**Task objective:**
Once you have read the entries, please say how many lines hold the string "blocks", giving the number only.

Pictures paired with source code:
┄┄┄┄┄┄┄┄┄┄┄┄┄┄┄┄┄┄┄┄

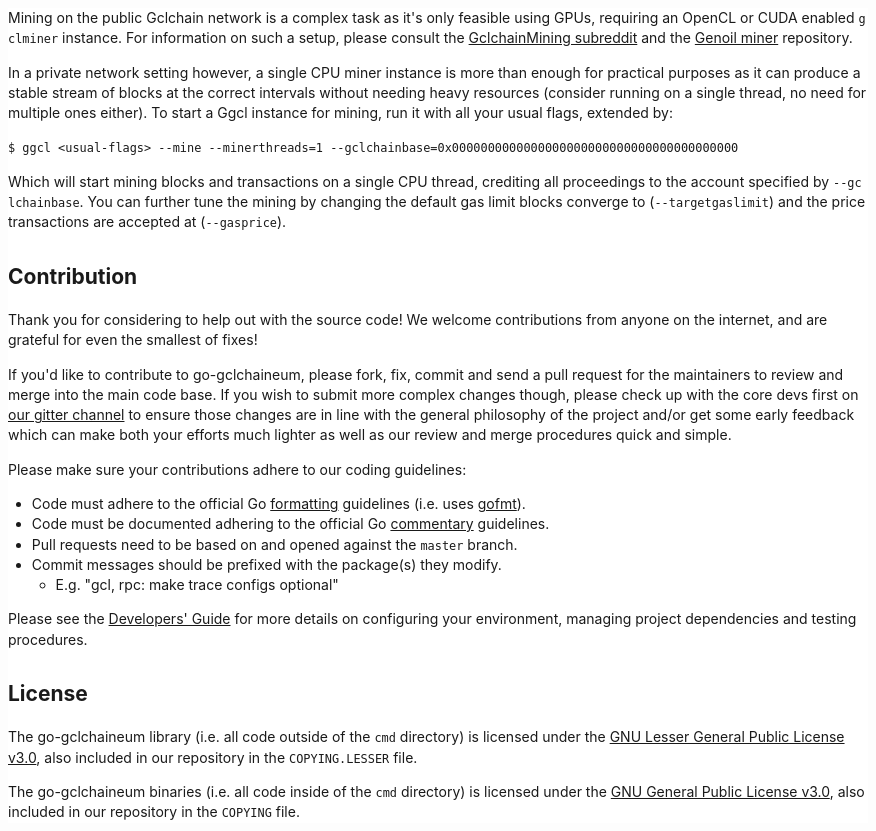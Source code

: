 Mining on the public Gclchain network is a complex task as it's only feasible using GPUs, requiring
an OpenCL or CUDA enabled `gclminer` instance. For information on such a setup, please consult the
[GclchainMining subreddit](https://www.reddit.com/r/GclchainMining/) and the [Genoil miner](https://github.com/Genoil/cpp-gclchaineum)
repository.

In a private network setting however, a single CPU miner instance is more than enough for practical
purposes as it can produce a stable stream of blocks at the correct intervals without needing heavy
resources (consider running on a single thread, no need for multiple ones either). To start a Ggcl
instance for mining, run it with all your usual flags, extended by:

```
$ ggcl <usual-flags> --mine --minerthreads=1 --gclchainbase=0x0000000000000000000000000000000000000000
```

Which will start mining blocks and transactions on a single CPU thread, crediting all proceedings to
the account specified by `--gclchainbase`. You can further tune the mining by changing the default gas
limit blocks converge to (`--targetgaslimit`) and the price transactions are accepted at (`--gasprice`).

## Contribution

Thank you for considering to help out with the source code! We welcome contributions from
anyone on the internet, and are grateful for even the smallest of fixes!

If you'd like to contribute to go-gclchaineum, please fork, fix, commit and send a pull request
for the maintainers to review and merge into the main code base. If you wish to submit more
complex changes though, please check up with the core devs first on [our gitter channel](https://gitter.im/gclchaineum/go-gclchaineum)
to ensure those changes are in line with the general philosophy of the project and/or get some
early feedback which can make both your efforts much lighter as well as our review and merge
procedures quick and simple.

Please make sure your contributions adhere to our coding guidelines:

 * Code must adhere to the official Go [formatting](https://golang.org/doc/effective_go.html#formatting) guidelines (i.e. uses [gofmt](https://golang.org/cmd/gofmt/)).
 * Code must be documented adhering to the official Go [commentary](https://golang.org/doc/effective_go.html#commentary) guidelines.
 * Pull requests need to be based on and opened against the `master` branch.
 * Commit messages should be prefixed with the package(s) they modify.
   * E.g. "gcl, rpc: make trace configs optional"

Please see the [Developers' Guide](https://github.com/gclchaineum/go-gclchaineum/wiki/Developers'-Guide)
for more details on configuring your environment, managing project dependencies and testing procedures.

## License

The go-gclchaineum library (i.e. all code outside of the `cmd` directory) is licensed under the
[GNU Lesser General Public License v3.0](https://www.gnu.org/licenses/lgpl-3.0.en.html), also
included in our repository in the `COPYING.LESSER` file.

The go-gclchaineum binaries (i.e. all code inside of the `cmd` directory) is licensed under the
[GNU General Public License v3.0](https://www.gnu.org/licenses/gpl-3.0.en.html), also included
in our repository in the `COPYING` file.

┄┄┄┄┄┄┄┄┄┄┄┄┄┄┄┄┄┄┄┄

**The answer:**
3